Segment Start: Data for the task

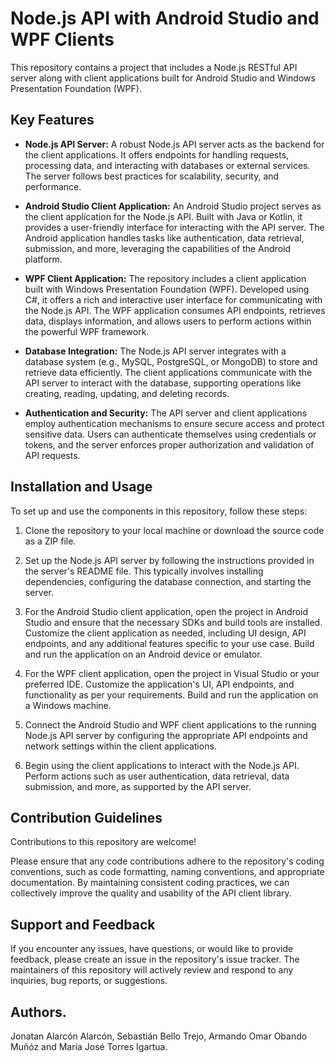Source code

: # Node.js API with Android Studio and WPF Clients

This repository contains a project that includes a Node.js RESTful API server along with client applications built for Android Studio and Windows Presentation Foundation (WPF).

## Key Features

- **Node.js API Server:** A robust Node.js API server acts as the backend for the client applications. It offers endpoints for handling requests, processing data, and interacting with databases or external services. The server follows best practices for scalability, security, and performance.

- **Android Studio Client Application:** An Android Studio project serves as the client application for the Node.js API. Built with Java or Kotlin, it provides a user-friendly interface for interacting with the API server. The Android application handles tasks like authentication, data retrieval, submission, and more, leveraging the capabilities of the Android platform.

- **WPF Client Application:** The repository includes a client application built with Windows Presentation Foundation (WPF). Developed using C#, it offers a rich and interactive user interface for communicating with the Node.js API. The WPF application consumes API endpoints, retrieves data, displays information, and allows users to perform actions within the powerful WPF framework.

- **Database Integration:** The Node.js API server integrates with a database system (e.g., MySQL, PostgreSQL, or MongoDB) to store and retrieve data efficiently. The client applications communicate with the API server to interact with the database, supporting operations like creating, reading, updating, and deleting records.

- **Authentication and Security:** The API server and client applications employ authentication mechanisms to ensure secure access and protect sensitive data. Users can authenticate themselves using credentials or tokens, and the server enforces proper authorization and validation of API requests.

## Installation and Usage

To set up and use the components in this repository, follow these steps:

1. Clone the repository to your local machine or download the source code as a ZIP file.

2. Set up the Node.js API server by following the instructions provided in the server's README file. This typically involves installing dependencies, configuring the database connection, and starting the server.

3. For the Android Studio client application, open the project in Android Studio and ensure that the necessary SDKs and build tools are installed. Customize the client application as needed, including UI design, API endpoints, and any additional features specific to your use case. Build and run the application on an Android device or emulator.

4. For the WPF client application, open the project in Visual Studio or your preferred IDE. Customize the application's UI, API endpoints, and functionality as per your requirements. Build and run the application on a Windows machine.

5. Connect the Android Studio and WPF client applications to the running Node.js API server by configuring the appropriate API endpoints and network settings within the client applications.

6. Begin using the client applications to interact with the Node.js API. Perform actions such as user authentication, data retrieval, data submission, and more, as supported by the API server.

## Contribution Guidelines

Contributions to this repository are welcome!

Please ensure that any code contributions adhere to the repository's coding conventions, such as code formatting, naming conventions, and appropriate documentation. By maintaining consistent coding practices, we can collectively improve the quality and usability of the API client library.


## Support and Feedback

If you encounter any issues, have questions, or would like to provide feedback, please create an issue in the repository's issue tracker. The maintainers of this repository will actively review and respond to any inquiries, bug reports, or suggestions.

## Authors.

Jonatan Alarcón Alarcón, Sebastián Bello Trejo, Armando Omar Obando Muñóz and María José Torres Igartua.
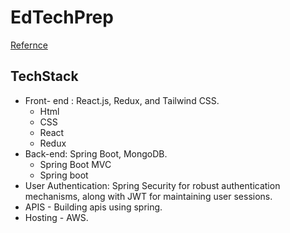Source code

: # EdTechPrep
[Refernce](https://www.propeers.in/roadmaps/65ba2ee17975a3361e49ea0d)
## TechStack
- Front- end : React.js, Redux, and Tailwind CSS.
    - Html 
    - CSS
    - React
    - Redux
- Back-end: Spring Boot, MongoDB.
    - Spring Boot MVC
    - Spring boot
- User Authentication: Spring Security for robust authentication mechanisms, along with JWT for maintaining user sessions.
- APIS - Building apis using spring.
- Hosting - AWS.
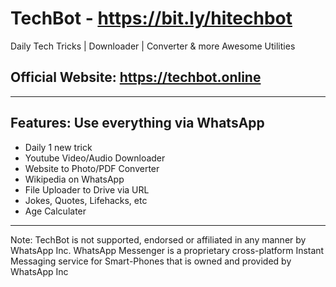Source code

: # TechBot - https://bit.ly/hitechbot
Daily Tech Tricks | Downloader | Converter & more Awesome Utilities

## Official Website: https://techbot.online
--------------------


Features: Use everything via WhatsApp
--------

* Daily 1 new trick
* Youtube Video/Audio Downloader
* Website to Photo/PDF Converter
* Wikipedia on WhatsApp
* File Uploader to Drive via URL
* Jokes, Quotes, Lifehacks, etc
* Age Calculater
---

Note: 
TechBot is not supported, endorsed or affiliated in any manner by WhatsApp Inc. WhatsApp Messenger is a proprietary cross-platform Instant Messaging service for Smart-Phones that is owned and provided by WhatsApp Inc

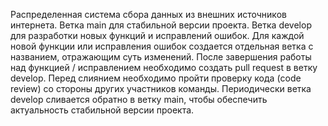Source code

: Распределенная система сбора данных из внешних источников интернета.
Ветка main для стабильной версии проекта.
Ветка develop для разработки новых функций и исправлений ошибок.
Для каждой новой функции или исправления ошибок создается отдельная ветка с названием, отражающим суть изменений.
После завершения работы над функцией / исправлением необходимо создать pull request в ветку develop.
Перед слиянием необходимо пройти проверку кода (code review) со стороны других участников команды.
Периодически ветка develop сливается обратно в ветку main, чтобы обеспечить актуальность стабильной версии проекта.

Segment End: Data for the task

(Exercise):
Copy out each line of the entries that holds "Daily".

(Your response):
Daily Tech Tricks | Downloader | Converter & more Awesome Utilities
* Daily 1 new trick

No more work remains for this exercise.